● Your task
Read the records and gather each line that includes "Contains".

● Input
------------------------------------
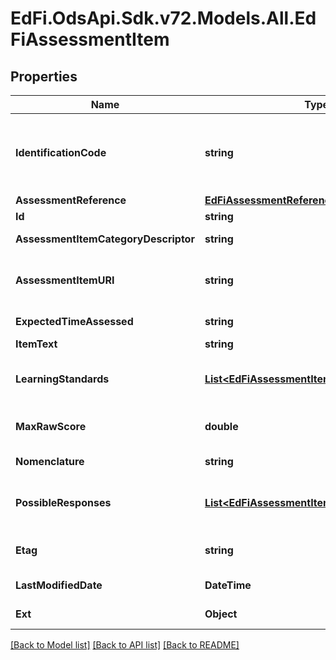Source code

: # EdFi.OdsApi.Sdk.v72.Models.All.EdFiAssessmentItem

## Properties

Name | Type | Description | Notes
------------ | ------------- | ------------- | -------------
**IdentificationCode** | **string** | A unique number or alphanumeric code assigned to a space, room, site, building, individual, organization, program, or institution by a school, school system, state, or other agency or entity. | 
**AssessmentReference** | [**EdFiAssessmentReference**](EdFiAssessmentReference.md) |  | 
**Id** | **string** |  | [optional] 
**AssessmentItemCategoryDescriptor** | **string** | Category or type of the assessment item. | [optional] 
**AssessmentItemURI** | **string** | The URI (typical a URL) pointing to the entry in an assessment item bank, which describes this content item. | [optional] 
**ExpectedTimeAssessed** | **string** | The duration of time allotted for the assessment item. | [optional] 
**ItemText** | **string** | The text of the item. | [optional] 
**LearningStandards** | [**List&lt;EdFiAssessmentItemLearningStandard&gt;**](EdFiAssessmentItemLearningStandard.md) | An unordered collection of assessmentItemLearningStandards. Learning standard tested by this item. | [optional] 
**MaxRawScore** | **double** | The maximum raw score achievable across all assessment items that are correct and scored at the maximum. | [optional] 
**Nomenclature** | **string** | Reflects the specific nomenclature used for assessment item. | [optional] 
**PossibleResponses** | [**List&lt;EdFiAssessmentItemPossibleResponse&gt;**](EdFiAssessmentItemPossibleResponse.md) | An unordered collection of assessmentItemPossibleResponses. A possible response to an assessment item. | [optional] 
**Etag** | **string** | A unique system-generated value that identifies the version of the resource. | [optional] 
**LastModifiedDate** | **DateTime** | The date and time the resource was last modified. | [optional] 
**Ext** | **Object** | Extensions to the AssessmentItem entity. | [optional] 

[[Back to Model list]](../../README.md#documentation-for-models) [[Back to API list]](../../README.md#documentation-for-api-endpoints) [[Back to README]](../../README.md)

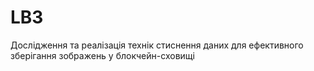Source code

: # LB3
Дослідження та реалізація технік стиснення даних для ефективного зберігання зображень у блокчейн-сховищі
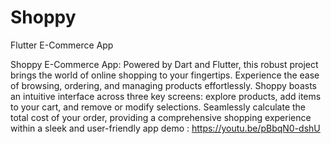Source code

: # Shoppy
Flutter E-Commerce App

Shoppy E-Commerce App: Powered by Dart and Flutter, this robust project brings the world of online shopping to your fingertips. Experience the ease of browsing, ordering, and managing products effortlessly. Shoppy boasts an intuitive interface across three key screens: explore products, add items to your cart, and remove or modify selections. Seamlessly calculate the total cost of your order, providing a comprehensive shopping experience within a sleek and user-friendly app
demo : https://youtu.be/pBbqN0-dshU
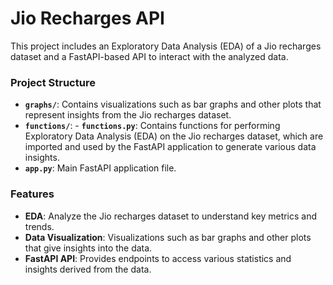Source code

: # Jio Recharges API

This project includes an Exploratory Data Analysis (EDA) of a Jio recharges dataset and a FastAPI-based API to interact with the analyzed data. 

### Project Structure

- **`graphs/`**: Contains visualizations such as bar graphs and other plots that represent insights from the Jio recharges dataset.
- **`functions/`**: - **`functions.py`**: Contains functions for performing Exploratory Data Analysis (EDA) on the Jio recharges dataset, which are imported and used by the FastAPI application to generate various data insights.
- **`app.py`**: Main FastAPI application file.

### Features

- **EDA**: Analyze the Jio recharges dataset to understand key metrics and trends.
- **Data Visualization**: Visualizations such as bar graphs and other plots that give insights into the data.
- **FastAPI API**: Provides endpoints to access various statistics and insights derived from the data.
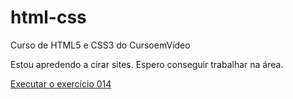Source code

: # html-css
 Curso de HTML5 e CSS3 do CursoemVídeo

Estou apredendo a cirar sites. Espero conseguir trabalhar na área.

<a href="https://isaquesantana.github.io/html-css/https://isaquesantana.github.io/html-css/index.html">Executar o exercício 014</a>
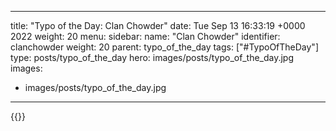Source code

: 
---
title: "Typo of the Day: Clan Chowder"
date: Tue Sep 13 16:33:19 +0000 2022
weight: 20
menu:
  sidebar:
    name: "Clan Chowder"
    identifier: clanchowder
    weight: 20
    parent: typo_of_the_day
tags: ["#TypoOfTheDay"]
type: posts/typo_of_the_day
hero: images/posts/typo_of_the_day.jpg
images:
- images/posts/typo_of_the_day.jpg
---


{{<x user="mariatta" id="1569725926535229441">}}

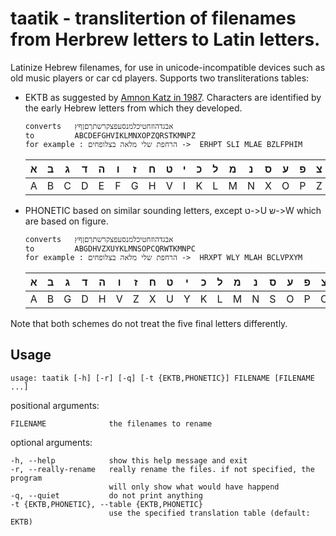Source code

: taatik - translitertion of filenames from Herbrew letters to Latin letters.
===========================================================================

Latinize Hebrew filenames, for use in unicode-incompatible devices
such as old music players or car cd players. Supports two transliterations 
tables:

*   EKTB as suggested by [Amnon Katz in 1987][AK]. 
    Characters are identified by the early Hebrew letters from which they developed.

        converts   אבגדהוזחטיכלמנסעפצקרשתךםןףץ
        to         ABCDEFGHVIKLMNXOPZQRSTKMNPZ
        for example : הרחפת שלי מלאה בצלופחים ->  ERHPT SLI MLAE BZLFPHIM

    |א|ב|ג|ד|ה|ו|ז|ח|ט|י|כ|ל|מ|נ|ס|ע|פ|צ|ק|ר|ש|ת|ך|ם|ן|ף|ץ|
    |---|---|---|---|---|---|---|---|---|---|---|---|---|---|---|---|---|---|---|---|---|---|---|---|---|---|---|
    |A|B|C|D|E|F|G|H|V|I|K|L|M|N|X|O|P|Z|Q|R|S|T|K|M|N|P|Z|

*   PHONETIC 
    based on similar sounding letters, except ט->U ש->W which are based on figure.
    
        converts   אבגדהוזחטיכלמנסעפצקרשתךםןףץ
        to         ABGDHVZXUYKLMNSOPCQRWTKMNPC
        for example : הרחפת שלי מלאה בצלופחים ->  HRXPT WLY MLAH BCLVPXYM

    |א|ב|ג|ד|ה|ו|ז|ח|ט|י|כ|ל|מ|נ|ס|ע|פ|צ|ק|ר|ש|ת|ך|ם|ן|ף|ץ|
    |---|---|---|---|---|---|---|---|---|---|---|---|---|---|---|---|---|---|---|---|---|---|---|---|---|---|---|
    |A|B|G|D|H|V|Z|X|U|Y|K|L|M|N|S|O|P|C|Q|R|W|T|K|M|N|P|C|

Note that both schemes do not treat the five final letters differently.



[AK]:  dx.doi.org/10.1093/applin/9.3.306  "Article by Amnon Katz"


Usage
--------

    usage: taatik [-h] [-r] [-q] [-t {EKTB,PHONETIC}] FILENAME [FILENAME ...]

positional arguments:
    
    FILENAME              the filenames to rename

optional arguments:
    
    -h, --help            show this help message and exit
    -r, --really-rename   really rename the files. if not specified, the program
                          will only show what would have happend
    -q, --quiet           do not print anything
    -t {EKTB,PHONETIC}, --table {EKTB,PHONETIC}
                          use the specified translation table (default: EKTB)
------------------------------------
● Answer space
- **`graphs/`**: Contains visualizations such as bar graphs and other plots that represent insights from the Jio recharges dataset.
- **`functions/`**: - **`functions.py`**: Contains functions for performing Exploratory Data Analysis (EDA) on the Jio recharges dataset, which are imported and used by the FastAPI application to generate various data insights.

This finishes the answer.